Records for the task: Begin
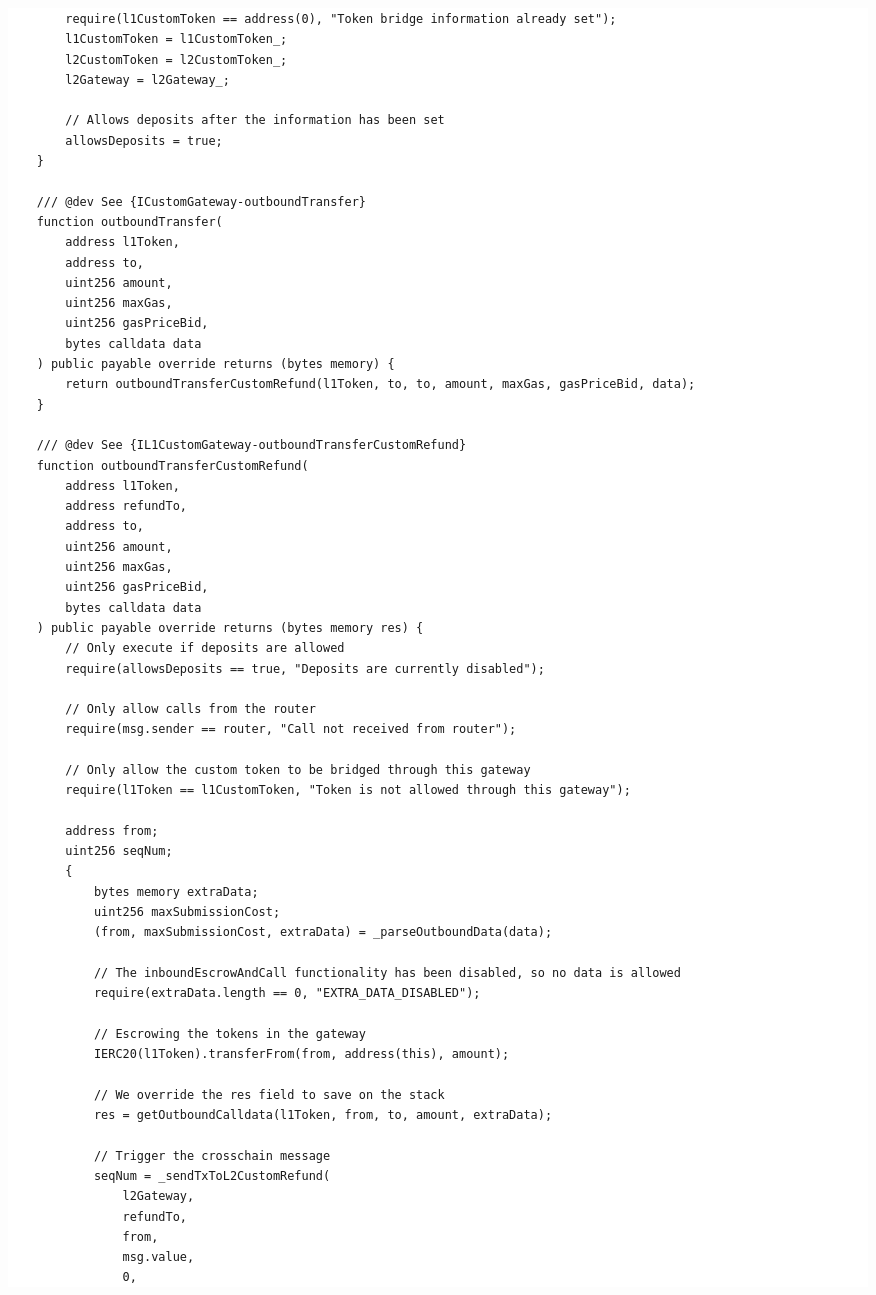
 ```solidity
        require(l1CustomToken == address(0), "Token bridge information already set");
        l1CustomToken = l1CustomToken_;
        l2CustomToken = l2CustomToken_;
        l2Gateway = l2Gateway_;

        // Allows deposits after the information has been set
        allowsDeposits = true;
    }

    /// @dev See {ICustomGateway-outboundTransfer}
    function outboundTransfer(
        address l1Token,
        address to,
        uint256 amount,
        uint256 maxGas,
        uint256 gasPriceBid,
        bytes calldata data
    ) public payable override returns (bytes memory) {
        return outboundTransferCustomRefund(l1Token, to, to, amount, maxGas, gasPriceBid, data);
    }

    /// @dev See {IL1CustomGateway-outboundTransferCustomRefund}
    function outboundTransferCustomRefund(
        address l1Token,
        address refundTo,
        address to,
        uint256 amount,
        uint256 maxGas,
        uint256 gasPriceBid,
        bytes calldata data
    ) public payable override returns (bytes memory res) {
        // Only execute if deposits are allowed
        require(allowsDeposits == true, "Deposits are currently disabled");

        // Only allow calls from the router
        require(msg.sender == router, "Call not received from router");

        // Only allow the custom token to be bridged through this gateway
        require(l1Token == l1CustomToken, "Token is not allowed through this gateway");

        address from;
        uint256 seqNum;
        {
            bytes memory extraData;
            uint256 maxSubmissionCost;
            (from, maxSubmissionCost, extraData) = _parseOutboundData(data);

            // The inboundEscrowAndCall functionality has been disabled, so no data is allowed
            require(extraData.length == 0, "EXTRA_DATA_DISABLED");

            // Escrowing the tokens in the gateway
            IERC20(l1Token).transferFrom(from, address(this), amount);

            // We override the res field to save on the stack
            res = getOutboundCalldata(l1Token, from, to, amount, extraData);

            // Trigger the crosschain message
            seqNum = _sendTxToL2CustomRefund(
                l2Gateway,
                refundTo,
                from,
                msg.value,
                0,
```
Records for the task: End
Records for the task: Begin
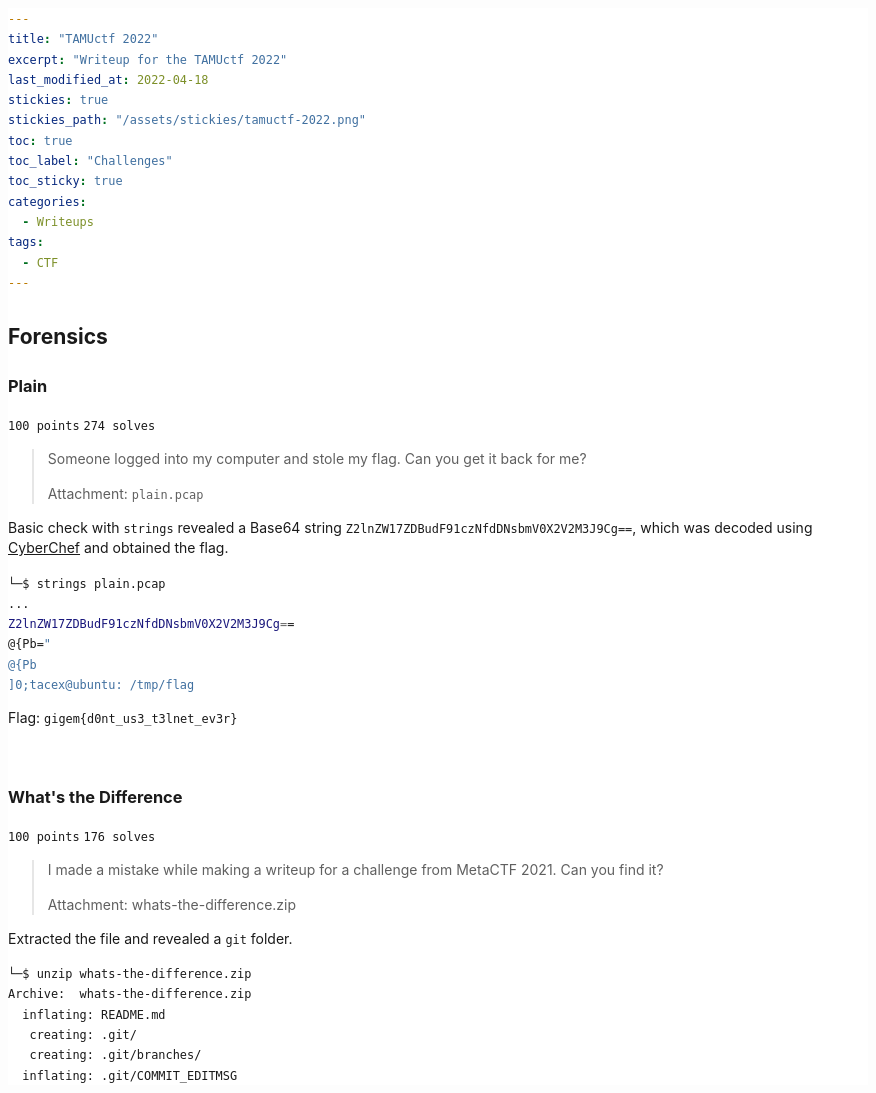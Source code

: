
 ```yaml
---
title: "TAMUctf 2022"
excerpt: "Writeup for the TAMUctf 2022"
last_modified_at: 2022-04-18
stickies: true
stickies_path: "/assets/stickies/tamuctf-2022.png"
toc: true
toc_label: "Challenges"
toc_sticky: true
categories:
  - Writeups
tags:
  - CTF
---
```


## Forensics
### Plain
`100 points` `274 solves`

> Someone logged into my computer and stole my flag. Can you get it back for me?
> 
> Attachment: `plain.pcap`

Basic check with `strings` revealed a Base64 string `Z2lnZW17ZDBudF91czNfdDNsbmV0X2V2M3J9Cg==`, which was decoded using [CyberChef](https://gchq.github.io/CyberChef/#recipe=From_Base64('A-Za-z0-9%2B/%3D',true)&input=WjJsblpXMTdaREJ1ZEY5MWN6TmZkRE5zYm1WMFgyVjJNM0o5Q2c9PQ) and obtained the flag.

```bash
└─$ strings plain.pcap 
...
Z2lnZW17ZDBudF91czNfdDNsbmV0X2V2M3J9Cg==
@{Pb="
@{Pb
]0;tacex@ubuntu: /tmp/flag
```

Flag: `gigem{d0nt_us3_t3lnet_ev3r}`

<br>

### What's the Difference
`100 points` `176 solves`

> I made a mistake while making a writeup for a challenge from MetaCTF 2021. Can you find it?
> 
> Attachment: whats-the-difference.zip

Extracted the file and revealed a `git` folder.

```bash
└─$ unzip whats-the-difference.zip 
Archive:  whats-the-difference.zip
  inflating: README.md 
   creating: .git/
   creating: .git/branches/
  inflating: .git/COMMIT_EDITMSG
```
Records for the task: End
Records for the task: Begin
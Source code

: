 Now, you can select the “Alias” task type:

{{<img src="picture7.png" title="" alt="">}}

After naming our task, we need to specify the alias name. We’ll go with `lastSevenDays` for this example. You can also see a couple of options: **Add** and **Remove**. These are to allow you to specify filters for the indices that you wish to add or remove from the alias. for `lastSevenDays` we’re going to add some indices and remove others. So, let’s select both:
Records for the task: End
> **Activity**: Provide the count of lines in the entries above that hold the word "creating", and leave out everything else.

> **Answer section**: 2